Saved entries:
■ ■ ■ ■ ■ ■ ■
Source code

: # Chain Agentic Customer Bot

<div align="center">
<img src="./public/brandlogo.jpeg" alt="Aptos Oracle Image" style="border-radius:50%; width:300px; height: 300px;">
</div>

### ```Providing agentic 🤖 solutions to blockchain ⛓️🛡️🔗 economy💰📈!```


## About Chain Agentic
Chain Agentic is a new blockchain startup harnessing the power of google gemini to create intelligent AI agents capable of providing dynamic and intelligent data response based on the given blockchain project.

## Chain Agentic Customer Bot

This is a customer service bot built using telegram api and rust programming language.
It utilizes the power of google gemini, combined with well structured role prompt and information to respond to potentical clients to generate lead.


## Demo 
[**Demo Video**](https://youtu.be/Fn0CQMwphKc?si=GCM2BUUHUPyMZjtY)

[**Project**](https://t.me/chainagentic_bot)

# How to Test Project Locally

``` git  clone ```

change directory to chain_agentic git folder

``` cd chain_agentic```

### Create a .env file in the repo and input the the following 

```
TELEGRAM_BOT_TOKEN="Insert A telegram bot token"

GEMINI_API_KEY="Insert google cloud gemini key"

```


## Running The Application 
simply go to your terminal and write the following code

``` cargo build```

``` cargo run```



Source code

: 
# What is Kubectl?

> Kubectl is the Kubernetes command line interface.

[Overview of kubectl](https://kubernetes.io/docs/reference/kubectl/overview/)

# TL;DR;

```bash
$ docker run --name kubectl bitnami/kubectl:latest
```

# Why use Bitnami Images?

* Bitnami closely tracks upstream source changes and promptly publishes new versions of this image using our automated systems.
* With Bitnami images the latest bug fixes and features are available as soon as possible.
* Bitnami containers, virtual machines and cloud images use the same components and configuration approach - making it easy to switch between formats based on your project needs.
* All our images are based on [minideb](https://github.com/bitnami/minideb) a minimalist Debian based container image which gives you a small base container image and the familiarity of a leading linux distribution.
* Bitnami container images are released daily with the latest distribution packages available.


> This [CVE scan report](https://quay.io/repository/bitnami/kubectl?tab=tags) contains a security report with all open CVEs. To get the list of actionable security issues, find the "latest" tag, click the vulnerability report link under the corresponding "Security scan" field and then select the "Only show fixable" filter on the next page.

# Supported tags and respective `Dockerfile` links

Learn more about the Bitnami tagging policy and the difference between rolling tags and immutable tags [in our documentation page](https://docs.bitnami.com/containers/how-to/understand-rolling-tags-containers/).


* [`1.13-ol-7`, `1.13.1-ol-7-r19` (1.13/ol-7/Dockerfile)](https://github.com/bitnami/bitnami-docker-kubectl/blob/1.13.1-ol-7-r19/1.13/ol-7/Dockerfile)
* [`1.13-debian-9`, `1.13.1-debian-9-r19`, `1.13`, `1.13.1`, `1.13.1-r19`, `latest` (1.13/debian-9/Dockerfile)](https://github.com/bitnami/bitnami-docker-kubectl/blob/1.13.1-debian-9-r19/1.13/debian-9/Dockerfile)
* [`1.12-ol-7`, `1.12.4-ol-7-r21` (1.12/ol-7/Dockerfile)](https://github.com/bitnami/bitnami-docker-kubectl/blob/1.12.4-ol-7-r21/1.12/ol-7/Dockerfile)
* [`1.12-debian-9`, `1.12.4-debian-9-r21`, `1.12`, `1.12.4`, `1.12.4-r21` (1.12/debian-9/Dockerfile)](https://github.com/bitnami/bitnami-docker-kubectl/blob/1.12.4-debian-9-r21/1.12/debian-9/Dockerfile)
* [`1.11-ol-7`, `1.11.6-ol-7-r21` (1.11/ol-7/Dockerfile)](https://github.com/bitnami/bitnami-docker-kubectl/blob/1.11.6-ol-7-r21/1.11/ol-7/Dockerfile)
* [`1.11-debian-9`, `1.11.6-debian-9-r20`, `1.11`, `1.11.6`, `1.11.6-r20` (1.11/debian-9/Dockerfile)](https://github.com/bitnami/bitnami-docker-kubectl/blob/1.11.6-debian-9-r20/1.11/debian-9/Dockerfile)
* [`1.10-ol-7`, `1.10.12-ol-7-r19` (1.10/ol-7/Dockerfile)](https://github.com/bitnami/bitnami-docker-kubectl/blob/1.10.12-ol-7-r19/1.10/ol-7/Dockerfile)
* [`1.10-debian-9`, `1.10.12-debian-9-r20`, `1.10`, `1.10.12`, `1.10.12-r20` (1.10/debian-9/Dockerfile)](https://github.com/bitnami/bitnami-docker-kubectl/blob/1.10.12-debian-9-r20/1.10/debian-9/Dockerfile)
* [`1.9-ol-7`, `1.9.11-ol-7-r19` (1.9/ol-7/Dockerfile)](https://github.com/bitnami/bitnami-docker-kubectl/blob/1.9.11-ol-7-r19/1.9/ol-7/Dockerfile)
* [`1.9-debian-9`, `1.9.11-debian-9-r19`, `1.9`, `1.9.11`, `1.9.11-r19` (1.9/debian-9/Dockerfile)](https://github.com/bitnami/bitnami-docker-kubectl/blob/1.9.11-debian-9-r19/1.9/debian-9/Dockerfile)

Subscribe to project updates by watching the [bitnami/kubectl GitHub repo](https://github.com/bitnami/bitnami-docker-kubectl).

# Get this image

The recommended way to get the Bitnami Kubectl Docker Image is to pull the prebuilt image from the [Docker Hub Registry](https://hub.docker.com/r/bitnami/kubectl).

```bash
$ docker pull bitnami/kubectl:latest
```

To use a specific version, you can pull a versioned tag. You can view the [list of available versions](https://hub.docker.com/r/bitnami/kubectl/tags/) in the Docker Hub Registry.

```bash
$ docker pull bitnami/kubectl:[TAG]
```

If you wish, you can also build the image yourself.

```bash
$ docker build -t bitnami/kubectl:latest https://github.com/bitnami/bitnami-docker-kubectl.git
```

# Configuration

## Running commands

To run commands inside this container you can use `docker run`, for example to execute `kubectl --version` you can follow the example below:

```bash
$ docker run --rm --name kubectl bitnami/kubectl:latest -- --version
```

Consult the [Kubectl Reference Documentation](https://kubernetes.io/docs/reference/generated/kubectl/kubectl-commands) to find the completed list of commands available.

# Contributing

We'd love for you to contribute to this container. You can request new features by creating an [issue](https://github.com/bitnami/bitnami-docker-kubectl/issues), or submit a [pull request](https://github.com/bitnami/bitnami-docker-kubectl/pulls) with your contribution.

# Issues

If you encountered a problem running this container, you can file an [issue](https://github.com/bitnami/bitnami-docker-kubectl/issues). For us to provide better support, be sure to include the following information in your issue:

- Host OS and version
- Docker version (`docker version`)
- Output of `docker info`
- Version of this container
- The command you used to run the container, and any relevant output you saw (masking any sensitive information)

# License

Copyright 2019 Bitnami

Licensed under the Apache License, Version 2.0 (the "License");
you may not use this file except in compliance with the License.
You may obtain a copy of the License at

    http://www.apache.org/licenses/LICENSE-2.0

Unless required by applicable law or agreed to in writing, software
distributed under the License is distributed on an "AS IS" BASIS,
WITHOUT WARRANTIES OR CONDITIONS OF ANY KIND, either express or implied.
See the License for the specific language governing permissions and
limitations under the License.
■ ■ ■ ■ ■ ■ ■
**What the exercise asks:**
In the records above, the line with "our automated systems." marks the start and the line with "distribution packages available." marks the end; copy that stretch exactly, both lines included, and nothing else.

**Output for this exercise:**
* Bitnami closely tracks upstream source changes and promptly publishes new versions of this image using our automated systems.
* With Bitnami images the latest bug fixes and features are available as soon as possible.
* Bitnami containers, virtual machines and cloud images use the same components and configuration approach - making it easy to switch between formats based on your project needs.
* All our images are based on [minideb](https://github.com/bitnami/minideb) a minimalist Debian based container image which gives you a small base container image and the familiarity of a leading linux distribution.
* Bitnami container images are released daily with the latest distribution packages available.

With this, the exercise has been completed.